The text of every record, exactly as given and with no pictures, should be your output.

»»

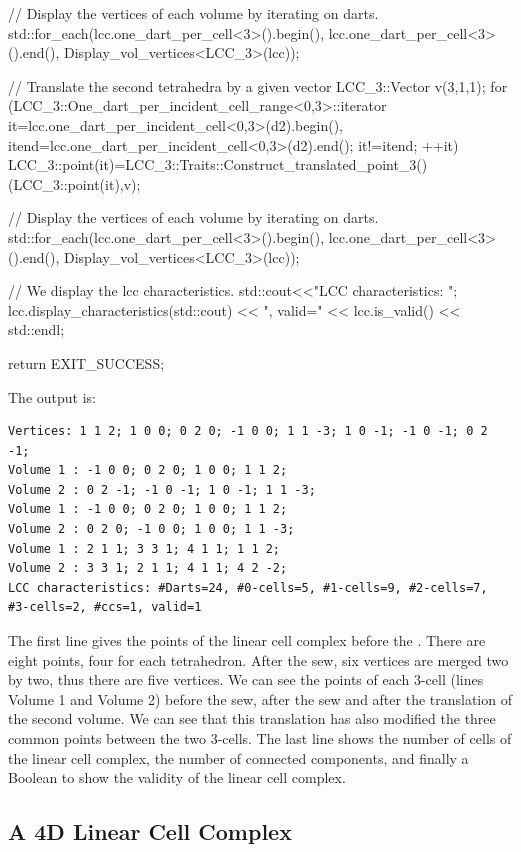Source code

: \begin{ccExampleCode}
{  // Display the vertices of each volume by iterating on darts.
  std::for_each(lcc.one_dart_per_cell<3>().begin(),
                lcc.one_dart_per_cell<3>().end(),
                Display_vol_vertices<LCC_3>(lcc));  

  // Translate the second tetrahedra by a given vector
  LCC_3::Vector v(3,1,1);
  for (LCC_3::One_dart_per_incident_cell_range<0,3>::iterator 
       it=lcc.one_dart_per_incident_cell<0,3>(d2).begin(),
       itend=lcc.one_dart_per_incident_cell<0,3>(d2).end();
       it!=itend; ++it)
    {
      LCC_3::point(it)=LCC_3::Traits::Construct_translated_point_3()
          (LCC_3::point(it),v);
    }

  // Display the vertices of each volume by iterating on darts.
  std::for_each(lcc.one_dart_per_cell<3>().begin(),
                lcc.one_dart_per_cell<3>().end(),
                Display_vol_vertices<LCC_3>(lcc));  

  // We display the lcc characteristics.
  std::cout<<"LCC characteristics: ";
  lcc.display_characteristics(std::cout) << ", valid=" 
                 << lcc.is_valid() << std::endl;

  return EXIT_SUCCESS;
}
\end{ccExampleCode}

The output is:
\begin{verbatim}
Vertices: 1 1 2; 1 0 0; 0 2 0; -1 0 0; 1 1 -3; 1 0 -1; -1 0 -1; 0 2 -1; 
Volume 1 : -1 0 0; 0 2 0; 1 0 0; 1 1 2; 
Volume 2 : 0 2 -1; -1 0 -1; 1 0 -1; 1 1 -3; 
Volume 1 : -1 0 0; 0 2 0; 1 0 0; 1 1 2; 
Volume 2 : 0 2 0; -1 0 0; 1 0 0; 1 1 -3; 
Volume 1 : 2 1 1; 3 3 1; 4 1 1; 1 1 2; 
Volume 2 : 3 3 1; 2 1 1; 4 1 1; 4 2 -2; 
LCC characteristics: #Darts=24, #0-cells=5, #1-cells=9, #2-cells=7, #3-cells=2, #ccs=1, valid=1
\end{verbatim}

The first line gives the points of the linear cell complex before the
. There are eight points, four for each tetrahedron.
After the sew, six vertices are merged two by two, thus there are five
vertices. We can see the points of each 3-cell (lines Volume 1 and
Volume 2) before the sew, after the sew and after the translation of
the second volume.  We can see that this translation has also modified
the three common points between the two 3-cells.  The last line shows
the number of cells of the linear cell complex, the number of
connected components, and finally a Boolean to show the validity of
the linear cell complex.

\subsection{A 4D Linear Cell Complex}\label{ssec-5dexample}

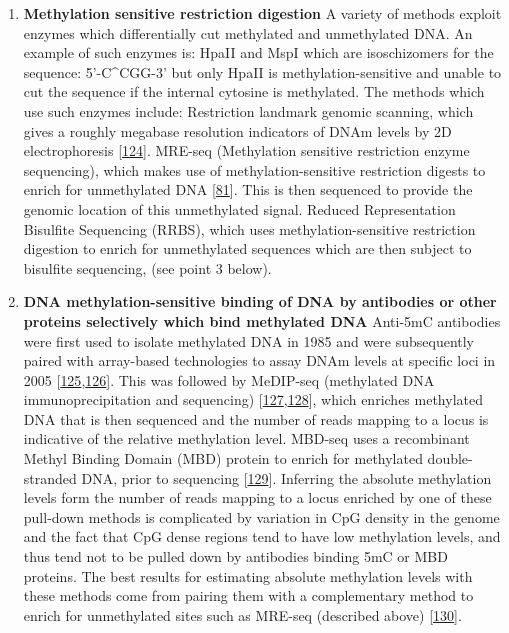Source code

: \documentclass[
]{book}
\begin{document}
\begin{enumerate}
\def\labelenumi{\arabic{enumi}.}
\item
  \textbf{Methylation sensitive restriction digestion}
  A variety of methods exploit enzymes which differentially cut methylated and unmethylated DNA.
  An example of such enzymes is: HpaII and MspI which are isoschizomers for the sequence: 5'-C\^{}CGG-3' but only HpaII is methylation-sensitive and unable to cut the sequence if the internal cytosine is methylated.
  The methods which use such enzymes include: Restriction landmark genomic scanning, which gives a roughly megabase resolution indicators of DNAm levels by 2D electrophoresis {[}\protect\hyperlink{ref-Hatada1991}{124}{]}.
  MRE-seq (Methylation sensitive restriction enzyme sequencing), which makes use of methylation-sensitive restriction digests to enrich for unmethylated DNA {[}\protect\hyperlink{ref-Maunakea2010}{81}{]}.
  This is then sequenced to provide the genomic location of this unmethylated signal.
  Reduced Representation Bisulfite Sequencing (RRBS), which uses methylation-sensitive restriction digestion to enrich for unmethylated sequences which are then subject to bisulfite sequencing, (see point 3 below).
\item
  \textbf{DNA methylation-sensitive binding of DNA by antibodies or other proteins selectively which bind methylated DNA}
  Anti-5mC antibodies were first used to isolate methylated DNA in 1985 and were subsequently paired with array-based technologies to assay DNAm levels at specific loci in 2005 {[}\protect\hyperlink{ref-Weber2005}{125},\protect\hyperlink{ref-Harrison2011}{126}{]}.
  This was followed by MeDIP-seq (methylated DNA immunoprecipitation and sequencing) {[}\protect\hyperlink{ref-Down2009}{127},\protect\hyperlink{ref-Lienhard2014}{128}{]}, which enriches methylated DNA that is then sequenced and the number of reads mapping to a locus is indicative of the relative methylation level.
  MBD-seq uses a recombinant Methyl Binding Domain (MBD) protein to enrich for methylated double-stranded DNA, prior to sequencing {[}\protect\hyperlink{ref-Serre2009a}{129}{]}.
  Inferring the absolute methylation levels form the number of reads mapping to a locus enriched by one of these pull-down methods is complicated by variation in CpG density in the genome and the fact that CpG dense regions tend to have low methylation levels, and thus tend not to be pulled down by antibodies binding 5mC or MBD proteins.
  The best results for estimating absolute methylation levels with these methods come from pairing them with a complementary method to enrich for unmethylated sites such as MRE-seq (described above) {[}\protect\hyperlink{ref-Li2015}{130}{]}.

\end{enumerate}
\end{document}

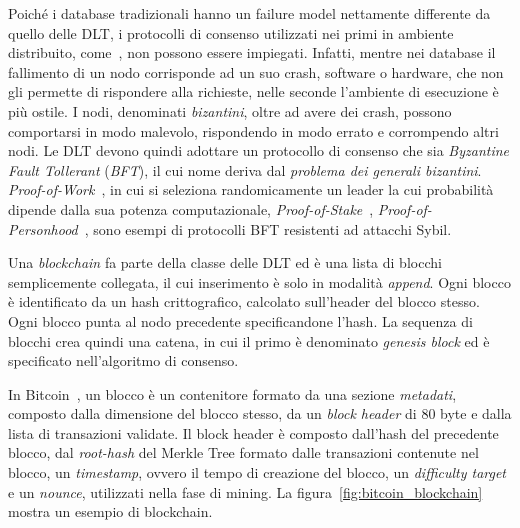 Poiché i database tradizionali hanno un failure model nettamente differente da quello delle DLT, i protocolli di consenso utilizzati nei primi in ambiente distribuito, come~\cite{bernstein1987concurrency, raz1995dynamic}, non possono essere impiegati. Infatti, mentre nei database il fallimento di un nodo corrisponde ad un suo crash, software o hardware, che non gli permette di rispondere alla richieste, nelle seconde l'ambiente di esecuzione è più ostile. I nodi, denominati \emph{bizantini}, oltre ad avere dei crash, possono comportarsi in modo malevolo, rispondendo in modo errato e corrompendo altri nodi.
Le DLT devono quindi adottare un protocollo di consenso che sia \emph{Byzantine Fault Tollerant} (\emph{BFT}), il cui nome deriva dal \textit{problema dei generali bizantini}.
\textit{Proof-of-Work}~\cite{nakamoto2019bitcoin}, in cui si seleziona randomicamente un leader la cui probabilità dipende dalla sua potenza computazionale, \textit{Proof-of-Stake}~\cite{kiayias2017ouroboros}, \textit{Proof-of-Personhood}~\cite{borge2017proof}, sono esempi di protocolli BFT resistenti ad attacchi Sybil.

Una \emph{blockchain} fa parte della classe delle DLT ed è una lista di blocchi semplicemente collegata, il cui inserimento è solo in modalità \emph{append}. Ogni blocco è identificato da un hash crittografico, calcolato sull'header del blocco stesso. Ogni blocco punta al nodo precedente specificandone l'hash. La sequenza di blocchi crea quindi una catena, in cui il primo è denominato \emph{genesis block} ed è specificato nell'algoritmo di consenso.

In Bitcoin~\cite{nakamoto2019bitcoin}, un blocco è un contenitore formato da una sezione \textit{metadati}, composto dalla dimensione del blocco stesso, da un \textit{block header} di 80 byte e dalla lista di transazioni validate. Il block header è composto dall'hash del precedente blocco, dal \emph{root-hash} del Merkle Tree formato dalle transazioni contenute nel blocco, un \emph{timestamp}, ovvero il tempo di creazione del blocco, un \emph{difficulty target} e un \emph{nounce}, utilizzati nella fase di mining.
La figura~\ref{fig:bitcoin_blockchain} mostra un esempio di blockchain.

««

→ YOUR SOLUTION:
Source code

: \begin{ccExampleCode}
{  // Display the vertices of each volume by iterating on darts.
  std::for_each(lcc.one_dart_per_cell<3>().begin(),
                lcc.one_dart_per_cell<3>().end(),
                Display_vol_vertices<LCC_3>(lcc));  

  // Translate the second tetrahedra by a given vector
  LCC_3::Vector v(3,1,1);
  for (LCC_3::One_dart_per_incident_cell_range<0,3>::iterator 
       it=lcc.one_dart_per_incident_cell<0,3>(d2).begin(),
       itend=lcc.one_dart_per_incident_cell<0,3>(d2).end();
       it!=itend; ++it)
    {
      LCC_3::point(it)=LCC_3::Traits::Construct_translated_point_3()
          (LCC_3::point(it),v);
    }

  // Display the vertices of each volume by iterating on darts.
  std::for_each(lcc.one_dart_per_cell<3>().begin(),
                lcc.one_dart_per_cell<3>().end(),
                Display_vol_vertices<LCC_3>(lcc));  

  // We display the lcc characteristics.
  std::cout<<"LCC characteristics: ";
  lcc.display_characteristics(std::cout) << ", valid=" 
                 << lcc.is_valid() << std::endl;

  return EXIT_SUCCESS;
}
\end{ccExampleCode}

The output is:
\begin{verbatim}
Vertices: 1 1 2; 1 0 0; 0 2 0; -1 0 0; 1 1 -3; 1 0 -1; -1 0 -1; 0 2 -1; 
Volume 1 : -1 0 0; 0 2 0; 1 0 0; 1 1 2; 
Volume 2 : 0 2 -1; -1 0 -1; 1 0 -1; 1 1 -3; 
Volume 1 : -1 0 0; 0 2 0; 1 0 0; 1 1 2; 
Volume 2 : 0 2 0; -1 0 0; 1 0 0; 1 1 -3; 
Volume 1 : 2 1 1; 3 3 1; 4 1 1; 1 1 2; 
Volume 2 : 3 3 1; 2 1 1; 4 1 1; 4 2 -2; 
LCC characteristics: #Darts=24, #0-cells=5, #1-cells=9, #2-cells=7, #3-cells=2, #ccs=1, valid=1
\end{verbatim}

The first line gives the points of the linear cell complex before the
. There are eight points, four for each tetrahedron.
After the sew, six vertices are merged two by two, thus there are five
vertices. We can see the points of each 3-cell (lines Volume 1 and
Volume 2) before the sew, after the sew and after the translation of
the second volume.  We can see that this translation has also modified
the three common points between the two 3-cells.  The last line shows
the number of cells of the linear cell complex, the number of
connected components, and finally a Boolean to show the validity of
the linear cell complex.

\subsection{A 4D Linear Cell Complex}\label{ssec-5dexample}

Source code

: \documentclass[
]{book}
\begin{document}
\begin{enumerate}
\def\labelenumi{\arabic{enumi}.}
\item
  \textbf{Methylation sensitive restriction digestion}
  A variety of methods exploit enzymes which differentially cut methylated and unmethylated DNA.
  An example of such enzymes is: HpaII and MspI which are isoschizomers for the sequence: 5'-C\^{}CGG-3' but only HpaII is methylation-sensitive and unable to cut the sequence if the internal cytosine is methylated.
  The methods which use such enzymes include: Restriction landmark genomic scanning, which gives a roughly megabase resolution indicators of DNAm levels by 2D electrophoresis {[}\protect\hyperlink{ref-Hatada1991}{124}{]}.
  MRE-seq (Methylation sensitive restriction enzyme sequencing), which makes use of methylation-sensitive restriction digests to enrich for unmethylated DNA {[}\protect\hyperlink{ref-Maunakea2010}{81}{]}.
  This is then sequenced to provide the genomic location of this unmethylated signal.
  Reduced Representation Bisulfite Sequencing (RRBS), which uses methylation-sensitive restriction digestion to enrich for unmethylated sequences which are then subject to bisulfite sequencing, (see point 3 below).
\item
  \textbf{DNA methylation-sensitive binding of DNA by antibodies or other proteins selectively which bind methylated DNA}
  Anti-5mC antibodies were first used to isolate methylated DNA in 1985 and were subsequently paired with array-based technologies to assay DNAm levels at specific loci in 2005 {[}\protect\hyperlink{ref-Weber2005}{125},\protect\hyperlink{ref-Harrison2011}{126}{]}.
  This was followed by MeDIP-seq (methylated DNA immunoprecipitation and sequencing) {[}\protect\hyperlink{ref-Down2009}{127},\protect\hyperlink{ref-Lienhard2014}{128}{]}, which enriches methylated DNA that is then sequenced and the number of reads mapping to a locus is indicative of the relative methylation level.
  MBD-seq uses a recombinant Methyl Binding Domain (MBD) protein to enrich for methylated double-stranded DNA, prior to sequencing {[}\protect\hyperlink{ref-Serre2009a}{129}{]}.
  Inferring the absolute methylation levels form the number of reads mapping to a locus enriched by one of these pull-down methods is complicated by variation in CpG density in the genome and the fact that CpG dense regions tend to have low methylation levels, and thus tend not to be pulled down by antibodies binding 5mC or MBD proteins.
  The best results for estimating absolute methylation levels with these methods come from pairing them with a complementary method to enrich for unmethylated sites such as MRE-seq (described above) {[}\protect\hyperlink{ref-Li2015}{130}{]}.

\end{enumerate}
\end{document}

 Poiché i database tradizionali hanno un failure model nettamente differente da quello delle DLT, i protocolli di consenso utilizzati nei primi in ambiente distribuito, come~\cite{bernstein1987concurrency, raz1995dynamic}, non possono essere impiegati. Infatti, mentre nei database il fallimento di un nodo corrisponde ad un suo crash, software o hardware, che non gli permette di rispondere alla richieste, nelle seconde l'ambiente di esecuzione è più ostile. I nodi, denominati \emph{bizantini}, oltre ad avere dei crash, possono comportarsi in modo malevolo, rispondendo in modo errato e corrompendo altri nodi.
Le DLT devono quindi adottare un protocollo di consenso che sia \emph{Byzantine Fault Tollerant} (\emph{BFT}), il cui nome deriva dal \textit{problema dei generali bizantini}.
\textit{Proof-of-Work}~\cite{nakamoto2019bitcoin}, in cui si seleziona randomicamente un leader la cui probabilità dipende dalla sua potenza computazionale, \textit{Proof-of-Stake}~\cite{kiayias2017ouroboros}, \textit{Proof-of-Personhood}~\cite{borge2017proof}, sono esempi di protocolli BFT resistenti ad attacchi Sybil.

Una \emph{blockchain} fa parte della classe delle DLT ed è una lista di blocchi semplicemente collegata, il cui inserimento è solo in modalità \emph{append}. Ogni blocco è identificato da un hash crittografico, calcolato sull'header del blocco stesso. Ogni blocco punta al nodo precedente specificandone l'hash. La sequenza di blocchi crea quindi una catena, in cui il primo è denominato \emph{genesis block} ed è specificato nell'algoritmo di consenso.

In Bitcoin~\cite{nakamoto2019bitcoin}, un blocco è un contenitore formato da una sezione \textit{metadati}, composto dalla dimensione del blocco stesso, da un \textit{block header} di 80 byte e dalla lista di transazioni validate. Il block header è composto dall'hash del precedente blocco, dal \emph{root-hash} del Merkle Tree formato dalle transazioni contenute nel blocco, un \emph{timestamp}, ovvero il tempo di creazione del blocco, un \emph{difficulty target} e un \emph{nounce}, utilizzati nella fase di mining.
La figura~\ref{fig:bitcoin_blockchain} mostra un esempio di blockchain.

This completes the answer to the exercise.